#### TASK REQUIREMENTS:
Images in the data are to be skipped, while every line is restated exactly as written.

[[ EXTRACTED INFORMATION, beginning ]]

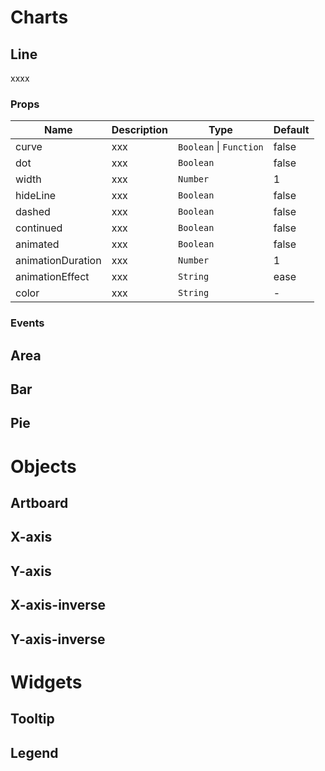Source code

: # Charts

## Line

xxxx

### Props

| Name              | Description | Type                    | Default |
| ----------------- | ----------- | ----------------------- | ------- |
| curve             | xxx         | `Boolean` \| `Function` | false   |
| dot               | xxx         | `Boolean`               | false   |
| width             | xxx         | `Number`                | 1       |
| hideLine          | xxx         | `Boolean`               | false   |
| dashed            | xxx         | `Boolean`               | false   |
| continued         | xxx         | `Boolean`               | false   |
| animated          | xxx         | `Boolean`               | false   |
| animationDuration | xxx         | `Number`                | 1       |
| animationEffect   | xxx         | `String`                | ease    |
| color             | xxx         | `String`                | -       |

### Events

## Area

## Bar

## Pie

# Objects

## Artboard

## X-axis

## Y-axis

## X-axis-inverse

## Y-axis-inverse

# Widgets

## Tooltip

## Legend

[[ EXTRACTED INFORMATION, end ]]

#### ANSWER TO THE EXERCISE:
Source code

: # Charts

## Line

xxxx

### Props

| Name              | Description | Type                    | Default |
| ----------------- | ----------- | ----------------------- | ------- |
| curve             | xxx         | `Boolean` \| `Function` | false   |
| dot               | xxx         | `Boolean`               | false   |
| width             | xxx         | `Number`                | 1       |
| hideLine          | xxx         | `Boolean`               | false   |
| dashed            | xxx         | `Boolean`               | false   |
| continued         | xxx         | `Boolean`               | false   |
| animated          | xxx         | `Boolean`               | false   |
| animationDuration | xxx         | `Number`                | 1       |
| animationEffect   | xxx         | `String`                | ease    |
| color             | xxx         | `String`                | -       |

### Events

## Area

## Bar

## Pie

# Objects

## Artboard

## X-axis

## Y-axis

## X-axis-inverse

## Y-axis-inverse

# Widgets

## Tooltip

## Legend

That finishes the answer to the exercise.